Reputation: 880
I've been googling for a bit, also search here but can find a solution. I'm using PHP. I'm reading a text string (part of X509 cert) and it encoded é to \xC3\xA9 (André => Andr\xC3\xA9).
I've tried MonkeyPhysics's solution:
preg_replace("#(\\\x[0-9A-F]{2})#ei", "chr(hexdec('\\1'))", $string);
but then I get André
I've played around with the replacement part;
mb_convert_encoding('&#' . hexdec('\\1') . ';', 'ISO-8859-1', 'UTF-8')
(Also the to_encoding and from_encoding)
I've also looked at How to transliterate non-latin scripts? but got no closer.

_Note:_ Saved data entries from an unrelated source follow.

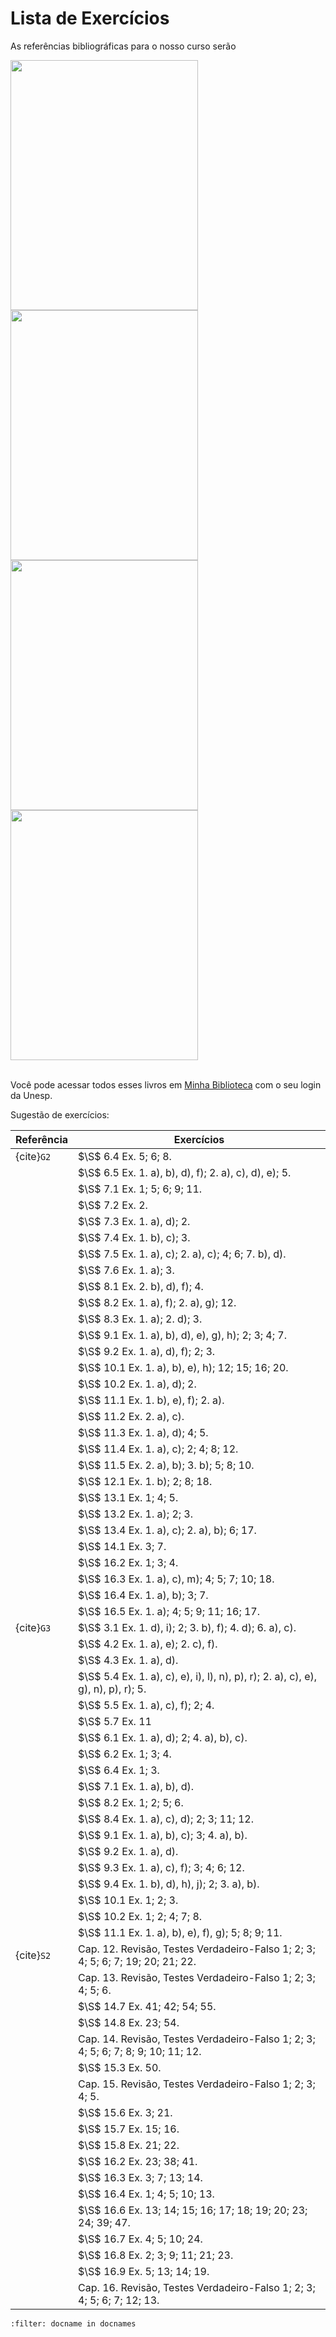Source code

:# Lista de Exercícios

As referências bibliográficas para o nosso curso serão

<div>
<img src="https://www.grupogen.com.br/media/catalog/product/9/7/9788521635444.jpg" width="300" height="400"/>

<img src="https://storage.blucher.com.br/book/9788521201441_3d.png" width="300" height="400"/>
</div>

<div>
<img src="https://www.cengage.com.br/wp-content/uploads/2022/07/9786555584028-768x1024.jpg" width="300" height="400"/>

<img src="https://dl4326nmjp5rc.cloudfront.net/Custom/Content/Products/99/11/991121_calculo-volume-2_z3_636838527607246027.jpg" width="300" height="400"/>
</div>

</br>

Você pode acessar todos esses livros em [Minha Biblioteca](https://athena.biblioteca.unesp.br/minha-biblioteca) com o seu login da Unesp.

Sugestão de exercícios:

| Referência | Exercícios |
| ------     | --------   | 
|{cite}`G2`  | $\S$ 6.4 Ex. 5; 6; 8. 
|            | $\S$ 6.5 Ex. 1. a), b), d), f); 2. a), c), d), e); 5. 
|            | $\S$ 7.1 Ex. 1; 5; 6; 9; 11. 
|            | $\S$ 7.2 Ex. 2. 
|            | $\S$ 7.3 Ex. 1. a), d); 2. 
|            | $\S$ 7.4 Ex. 1. b), c); 3. 
|            | $\S$ 7.5 Ex. 1. a), c); 2. a), c); 4; 6; 7. b), d). 
|            | $\S$ 7.6 Ex. 1. a); 3. 
|            | $\S$ 8.1 Ex. 2. b), d), f); 4. 
|            | $\S$ 8.2 Ex. 1. a), f); 2. a), g); 12.
|            | $\S$ 8.3 Ex. 1. a); 2. d); 3.
|            | $\S$ 9.1 Ex. 1. a), b), d), e), g), h); 2; 3; 4; 7.
|            | $\S$ 9.2 Ex. 1. a), d), f); 2; 3.
|            | $\S$ 10.1 Ex. 1. a), b), e), h); 12; 15; 16; 20.
|            | $\S$ 10.2 Ex. 1. a), d); 2.
|            | $\S$ 11.1 Ex. 1. b), e), f); 2. a).
|            | $\S$ 11.2 Ex. 2. a), c).
|            | $\S$ 11.3 Ex. 1. a), d); 4; 5. 
|            | $\S$ 11.4 Ex. 1. a), c); 2; 4; 8; 12.
|            | $\S$ 11.5 Ex. 2. a), b); 3. b); 5; 8; 10.
|            | $\S$ 12.1 Ex. 1. b); 2; 8; 18.
|            | $\S$ 13.1 Ex. 1; 4; 5.
|            | $\S$ 13.2 Ex. 1. a); 2; 3.
|            | $\S$ 13.4 Ex. 1. a), c); 2. a), b); 6; 17.
|            | $\S$ 14.1 Ex. 3; 7.
|            | $\S$ 16.2 Ex. 1; 3; 4.
|            | $\S$ 16.3 Ex. 1. a), c), m); 4; 5; 7; 10; 18.
|            | $\S$ 16.4 Ex. 1. a), b); 3; 7.
|            | $\S$ 16.5 Ex. 1. a); 4; 5; 9; 11; 16; 17.
|{cite}`G3`  | $\S$ 3.1 Ex. 1. d), i); 2; 3. b), f); 4. d); 6. a), c).
|            | $\S$ 4.2 Ex. 1. a), e); 2. c), f).
|            | $\S$ 4.3 Ex. 1. a), d).
|            | $\S$ 5.4 Ex. 1. a), c), e), i), l), n), p), r); 2. a), c), e), g), n), p), r); 5.
|            | $\S$ 5.5 Ex. 1. a), c), f); 2; 4.
|            | $\S$ 5.7 Ex. 11
|            | $\S$ 6.1 Ex. 1. a), d); 2; 4. a), b), c).
|            | $\S$ 6.2 Ex. 1; 3; 4.
|            | $\S$ 6.4 Ex. 1; 3.
|            | $\S$ 7.1 Ex. 1. a), b), d).
|            | $\S$ 8.2 Ex. 1; 2; 5; 6.
|            | $\S$ 8.4 Ex. 1. a), c), d); 2; 3; 11; 12.
|            | $\S$ 9.1 Ex. 1. a), b), c); 3; 4. a), b).
|            | $\S$ 9.2 Ex. 1. a), d).
|            | $\S$ 9.3 Ex. 1. a), c), f); 3; 4; 6; 12.
|            | $\S$ 9.4 Ex. 1. b), d), h), j); 2; 3. a), b).
|            | $\S$ 10.1 Ex. 1; 2; 3.
|            | $\S$ 10.2 Ex. 1; 2; 4; 7; 8.
|            | $\S$ 11.1 Ex. 1. a), b), e), f), g); 5; 8; 9; 11.
|{cite}`S2`  | Cap. 12. Revisão, Testes Verdadeiro-Falso 1; 2; 3; 4; 5; 6; 7; 19; 20; 21; 22.         
|            | Cap. 13. Revisão, Testes Verdadeiro-Falso 1; 2; 3; 4; 5; 6.  
|            | $\S$ 14.7 Ex. 41; 42; 54; 55.
|            | $\S$ 14.8 Ex. 23; 54.       
|            | Cap. 14. Revisão, Testes Verdadeiro-Falso 1; 2; 3; 4; 5; 6; 7; 8; 9; 10; 11; 12.    
|            | $\S$ 15.3 Ex. 50.   
|            | Cap. 15. Revisão, Testes Verdadeiro-Falso 1; 2; 3; 4; 5.   
|            | $\S$ 15.6 Ex. 3; 21.
|            | $\S$ 15.7 Ex. 15; 16.
|            | $\S$ 15.8 Ex. 21; 22.
|            | $\S$ 16.2 Ex. 23; 38; 41.
|            | $\S$ 16.3 Ex. 3; 7; 13; 14.
|            | $\S$ 16.4 Ex. 1; 4; 5; 10; 13.
|            | $\S$ 16.6 Ex. 13; 14; 15; 16; 17; 18; 19; 20; 23; 24; 39; 47.
|            | $\S$ 16.7 Ex. 4; 5; 10; 24.
|            | $\S$ 16.8 Ex. 2; 3; 9; 11; 21; 23.
|            | $\S$ 16.9 Ex. 5; 13; 14; 19.
|            | Cap. 16. Revisão, Testes Verdadeiro-Falso 1; 2; 3; 4; 5; 6; 7; 12; 13.
```{bibliography}
:filter: docname in docnames
```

Surely this should be a standard conversion?
Upvotes: 1
Views: 261
Reputation: 785581
Use of e
modifier is deprecated in PHP now. You need to use preg_replace_callback
instead with /u
modifier for handling unicode strings.
$string = 'His nickname was \xE2\x80\x98the Angel\xE2\x80\x99,
which is kind of a clich\xC3\xA9 in my opinion.';
$repl = preg_replace_callback("#(\\\x[0-9A-F]{2})#ui",
function ($m) { return chr(hexdec($m[1])); }, $string);
His nickname was ‘the Angel’,
which is kind of a cliché in my opinion.
Upvotes: 1